Search code examples
pythondjangounicodeformatting

Unable to encode/decode pprint output


This question is based on a side-effect of that one.

My .py files are all have # -*- coding: utf-8 -*- encoding definer on the first line, like my api.py

As I mention on the related question, I use HttpResponse to return the api documentation. Since I defined encoding by:

HttpResponse(cy_content, content_type='text/plain; charset=utf-8')

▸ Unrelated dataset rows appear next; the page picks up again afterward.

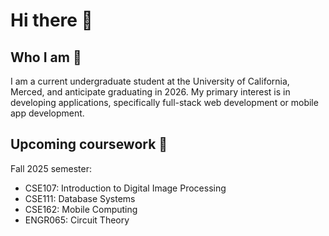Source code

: # Hi there 👋

<!--
**cyuuLater/cyuuLater** is a ✨ _special_ ✨ repository because its `README.md` (this file) appears on your GitHub profile.

Here are some ideas to get you started:

- 🔭 I’m currently working on ...
- 🌱 I’m currently learning ...
- 👯 I’m looking to collaborate on ...
- 🤔 I’m looking for help with ...
- 💬 Ask me about ...
- 📫 How to reach me: ...
- 😄 Pronouns: ...
- ⚡ Fun fact: ...
-->

## Who I am 🤔
I am a current undergraduate student at the University of California, Merced, and anticipate graduating in 2026. My primary interest is in developing applications, specifically full-stack web development or mobile app development. 

## Upcoming coursework 🎒
Fall 2025 semester:
- CSE107: Introduction to Digital Image Processing
- CSE111: Database Systems
- CSE162: Mobile Computing
- ENGR065: Circuit Theory
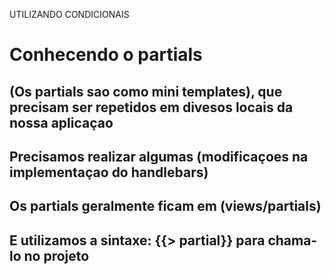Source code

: UTILIZANDO CONDICIONAIS


# Conhecendo o partials

## (Os partials sao como mini templates), que precisam ser repetidos em divesos locais da nossa aplicaçao

## Precisamos realizar algumas (modificaçoes na implementaçao do handlebars)

## Os partials geralmente ficam em (views/partials)

## E utilizamos a sintaxe: {{> partial}} para chama-lo no projeto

Everything is ok, and when I call my API service, there are no encoding problems except the string formed from a dictionary by pprint

Since I am using Turkish characters in some values in my dict, pprint converts them to unichr equivalents, like:

API_STATUS = {
    1: 'müşteri',
    2: 'some other status message'
}

my_str = 'Here is the documentation part that contains Turkish chars like işüğçö'
my_str += pprint.pformat(API_STATUS, indent=4, width=1)
return HttpRespopnse(my_str, content_type='text/plain; charset=utf-8')

And my plain text output is like:

Here is the documentation part that contains Turkish chars like işüğçö

{
    1: 'm\xc3\xbc\xc5\x9fteri',
    2: 'some other status message'
}

I try to decode or encode pprint output to different encodings, with no success... What is the best practice to overcome this problem


Solution

  • pprint appears to use repr by default, you can work around this by overriding PrettyPrinter.format:

    # coding=utf8
    
    import pprint
    
    class MyPrettyPrinter(pprint.PrettyPrinter):
        def format(self, object, context, maxlevels, level):
            if isinstance(object, unicode):
                return (object.encode('utf8'), True, False)
            return pprint.PrettyPrinter.format(self, object, context, maxlevels, level)
    
    
    d = {'foo': u'işüğçö'}
    
    pprint.pprint(d)              # {'foo': u'i\u015f\xfc\u011f\xe7\xf6'}
    MyPrettyPrinter().pprint(d)   # {'foo': işüğçö}